→ **Aim of the exercise**: Repeat each entry in the data, exactly.

→ **Material for this exercise**:
────────────────

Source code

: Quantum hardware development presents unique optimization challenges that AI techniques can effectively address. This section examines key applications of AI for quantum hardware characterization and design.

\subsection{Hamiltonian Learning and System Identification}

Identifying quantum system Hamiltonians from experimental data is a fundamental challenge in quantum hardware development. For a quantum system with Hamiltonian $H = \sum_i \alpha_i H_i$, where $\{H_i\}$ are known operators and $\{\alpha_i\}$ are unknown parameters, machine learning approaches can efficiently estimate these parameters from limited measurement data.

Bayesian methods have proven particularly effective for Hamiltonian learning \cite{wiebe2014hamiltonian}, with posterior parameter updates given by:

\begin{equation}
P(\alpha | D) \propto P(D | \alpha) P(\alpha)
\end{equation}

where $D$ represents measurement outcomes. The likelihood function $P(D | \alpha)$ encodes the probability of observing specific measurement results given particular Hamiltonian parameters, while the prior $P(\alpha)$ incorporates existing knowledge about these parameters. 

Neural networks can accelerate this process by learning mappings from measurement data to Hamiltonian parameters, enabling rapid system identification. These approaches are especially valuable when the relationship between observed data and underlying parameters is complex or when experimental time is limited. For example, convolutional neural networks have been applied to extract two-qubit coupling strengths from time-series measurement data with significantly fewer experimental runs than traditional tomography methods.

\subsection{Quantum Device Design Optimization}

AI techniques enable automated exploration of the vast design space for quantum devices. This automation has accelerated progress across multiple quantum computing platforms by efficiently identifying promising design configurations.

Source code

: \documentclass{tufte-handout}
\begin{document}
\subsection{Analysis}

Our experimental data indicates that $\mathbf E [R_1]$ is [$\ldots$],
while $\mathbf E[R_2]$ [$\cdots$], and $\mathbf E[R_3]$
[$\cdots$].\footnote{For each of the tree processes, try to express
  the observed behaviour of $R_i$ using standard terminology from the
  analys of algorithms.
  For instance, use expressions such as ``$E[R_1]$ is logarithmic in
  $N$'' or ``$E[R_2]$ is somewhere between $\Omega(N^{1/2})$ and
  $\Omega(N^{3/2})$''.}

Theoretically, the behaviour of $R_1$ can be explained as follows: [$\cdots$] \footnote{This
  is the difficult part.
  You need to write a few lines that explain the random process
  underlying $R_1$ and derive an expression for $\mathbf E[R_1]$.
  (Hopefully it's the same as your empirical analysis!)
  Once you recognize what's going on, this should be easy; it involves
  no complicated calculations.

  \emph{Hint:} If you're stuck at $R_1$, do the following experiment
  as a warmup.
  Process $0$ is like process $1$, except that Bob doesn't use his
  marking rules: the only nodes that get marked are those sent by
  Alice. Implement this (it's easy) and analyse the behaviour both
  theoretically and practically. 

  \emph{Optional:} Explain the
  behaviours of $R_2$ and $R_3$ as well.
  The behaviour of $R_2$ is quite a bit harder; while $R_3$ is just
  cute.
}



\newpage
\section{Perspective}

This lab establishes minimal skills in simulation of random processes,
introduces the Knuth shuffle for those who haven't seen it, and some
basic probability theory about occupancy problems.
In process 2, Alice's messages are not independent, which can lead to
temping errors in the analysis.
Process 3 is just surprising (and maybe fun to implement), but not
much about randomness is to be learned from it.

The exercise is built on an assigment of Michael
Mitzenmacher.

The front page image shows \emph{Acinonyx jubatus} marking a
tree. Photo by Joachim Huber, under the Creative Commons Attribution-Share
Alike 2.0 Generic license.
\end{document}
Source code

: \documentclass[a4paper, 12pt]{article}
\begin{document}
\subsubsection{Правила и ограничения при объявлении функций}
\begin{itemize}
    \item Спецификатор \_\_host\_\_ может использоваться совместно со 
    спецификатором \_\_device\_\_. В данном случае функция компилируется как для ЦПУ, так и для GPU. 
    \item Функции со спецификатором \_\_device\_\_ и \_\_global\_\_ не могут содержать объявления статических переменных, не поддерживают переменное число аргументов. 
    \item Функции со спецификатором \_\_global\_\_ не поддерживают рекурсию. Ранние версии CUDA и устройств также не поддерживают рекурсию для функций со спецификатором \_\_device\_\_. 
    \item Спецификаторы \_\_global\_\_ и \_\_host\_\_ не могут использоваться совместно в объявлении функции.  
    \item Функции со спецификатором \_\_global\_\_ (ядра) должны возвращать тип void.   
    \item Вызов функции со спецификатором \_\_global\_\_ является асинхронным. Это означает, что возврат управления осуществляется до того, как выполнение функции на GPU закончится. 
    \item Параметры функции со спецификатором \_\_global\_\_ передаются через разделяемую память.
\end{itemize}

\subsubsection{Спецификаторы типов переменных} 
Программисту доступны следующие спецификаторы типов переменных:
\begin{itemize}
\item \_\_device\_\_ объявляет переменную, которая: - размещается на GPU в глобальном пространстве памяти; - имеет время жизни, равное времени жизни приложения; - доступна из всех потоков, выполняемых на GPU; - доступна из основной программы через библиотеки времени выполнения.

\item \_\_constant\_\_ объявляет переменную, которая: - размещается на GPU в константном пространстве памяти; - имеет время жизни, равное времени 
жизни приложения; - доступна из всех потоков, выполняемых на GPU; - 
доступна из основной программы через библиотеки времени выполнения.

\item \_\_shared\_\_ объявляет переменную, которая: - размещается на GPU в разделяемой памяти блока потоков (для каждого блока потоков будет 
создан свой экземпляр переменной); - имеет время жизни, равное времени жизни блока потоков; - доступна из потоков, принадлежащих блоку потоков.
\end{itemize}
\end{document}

────────────────

→ **Response**:
Source code

: Quantum hardware development presents unique optimization challenges that AI techniques can effectively address. This section examines key applications of AI for quantum hardware characterization and design.

\subsection{Hamiltonian Learning and System Identification}

Identifying quantum system Hamiltonians from experimental data is a fundamental challenge in quantum hardware development. For a quantum system with Hamiltonian $H = \sum_i \alpha_i H_i$, where $\{H_i\}$ are known operators and $\{\alpha_i\}$ are unknown parameters, machine learning approaches can efficiently estimate these parameters from limited measurement data.

Bayesian methods have proven particularly effective for Hamiltonian learning \cite{wiebe2014hamiltonian}, with posterior parameter updates given by:

\begin{equation}
P(\alpha | D) \propto P(D | \alpha) P(\alpha)
\end{equation}

where $D$ represents measurement outcomes. The likelihood function $P(D | \alpha)$ encodes the probability of observing specific measurement results given particular Hamiltonian parameters, while the prior $P(\alpha)$ incorporates existing knowledge about these parameters. 

Neural networks can accelerate this process by learning mappings from measurement data to Hamiltonian parameters, enabling rapid system identification. These approaches are especially valuable when the relationship between observed data and underlying parameters is complex or when experimental time is limited. For example, convolutional neural networks have been applied to extract two-qubit coupling strengths from time-series measurement data with significantly fewer experimental runs than traditional tomography methods.

\subsection{Quantum Device Design Optimization}

AI techniques enable automated exploration of the vast design space for quantum devices. This automation has accelerated progress across multiple quantum computing platforms by efficiently identifying promising design configurations.

Source code

: \documentclass{tufte-handout}
\begin{document}
\subsection{Analysis}

Our experimental data indicates that $\mathbf E [R_1]$ is [$\ldots$],
while $\mathbf E[R_2]$ [$\cdots$], and $\mathbf E[R_3]$
[$\cdots$].\footnote{For each of the tree processes, try to express
  the observed behaviour of $R_i$ using standard terminology from the
  analys of algorithms.
  For instance, use expressions such as ``$E[R_1]$ is logarithmic in
  $N$'' or ``$E[R_2]$ is somewhere between $\Omega(N^{1/2})$ and
  $\Omega(N^{3/2})$''.}

Theoretically, the behaviour of $R_1$ can be explained as follows: [$\cdots$] \footnote{This
  is the difficult part.
  You need to write a few lines that explain the random process
  underlying $R_1$ and derive an expression for $\mathbf E[R_1]$.
  (Hopefully it's the same as your empirical analysis!)
  Once you recognize what's going on, this should be easy; it involves
  no complicated calculations.

  \emph{Hint:} If you're stuck at $R_1$, do the following experiment
  as a warmup.
  Process $0$ is like process $1$, except that Bob doesn't use his
  marking rules: the only nodes that get marked are those sent by
  Alice. Implement this (it's easy) and analyse the behaviour both
  theoretically and practically. 

  \emph{Optional:} Explain the
  behaviours of $R_2$ and $R_3$ as well.
  The behaviour of $R_2$ is quite a bit harder; while $R_3$ is just
  cute.
}



\newpage
\section{Perspective}

This lab establishes minimal skills in simulation of random processes,
introduces the Knuth shuffle for those who haven't seen it, and some
basic probability theory about occupancy problems.
In process 2, Alice's messages are not independent, which can lead to
temping errors in the analysis.
Process 3 is just surprising (and maybe fun to implement), but not
much about randomness is to be learned from it.

The exercise is built on an assigment of Michael
Mitzenmacher.

The front page image shows \emph{Acinonyx jubatus} marking a
tree. Photo by Joachim Huber, under the Creative Commons Attribution-Share
Alike 2.0 Generic license.
\end{document}
Source code

: \documentclass[a4paper, 12pt]{article}
\begin{document}
\subsubsection{Правила и ограничения при объявлении функций}
\begin{itemize}
    \item Спецификатор \_\_host\_\_ может использоваться совместно со 
    спецификатором \_\_device\_\_. В данном случае функция компилируется как для ЦПУ, так и для GPU. 
    \item Функции со спецификатором \_\_device\_\_ и \_\_global\_\_ не могут содержать объявления статических переменных, не поддерживают переменное число аргументов. 
    \item Функции со спецификатором \_\_global\_\_ не поддерживают рекурсию. Ранние версии CUDA и устройств также не поддерживают рекурсию для функций со спецификатором \_\_device\_\_. 
    \item Спецификаторы \_\_global\_\_ и \_\_host\_\_ не могут использоваться совместно в объявлении функции.  
    \item Функции со спецификатором \_\_global\_\_ (ядра) должны возвращать тип void.   
    \item Вызов функции со спецификатором \_\_global\_\_ является асинхронным. Это означает, что возврат управления осуществляется до того, как выполнение функции на GPU закончится. 
    \item Параметры функции со спецификатором \_\_global\_\_ передаются через разделяемую память.
\end{itemize}

\subsubsection{Спецификаторы типов переменных} 
Программисту доступны следующие спецификаторы типов переменных:
\begin{itemize}
\item \_\_device\_\_ объявляет переменную, которая: - размещается на GPU в глобальном пространстве памяти; - имеет время жизни, равное времени жизни приложения; - доступна из всех потоков, выполняемых на GPU; - доступна из основной программы через библиотеки времени выполнения.

\item \_\_constant\_\_ объявляет переменную, которая: - размещается на GPU в константном пространстве памяти; - имеет время жизни, равное времени 
жизни приложения; - доступна из всех потоков, выполняемых на GPU; - 
доступна из основной программы через библиотеки времени выполнения.

\item \_\_shared\_\_ объявляет переменную, которая: - размещается на GPU в разделяемой памяти блока потоков (для каждого блока потоков будет 
создан свой экземпляр переменной); - имеет время жизни, равное времени жизни блока потоков; - доступна из потоков, принадлежащих блоку потоков.
\end{itemize}
\end{document}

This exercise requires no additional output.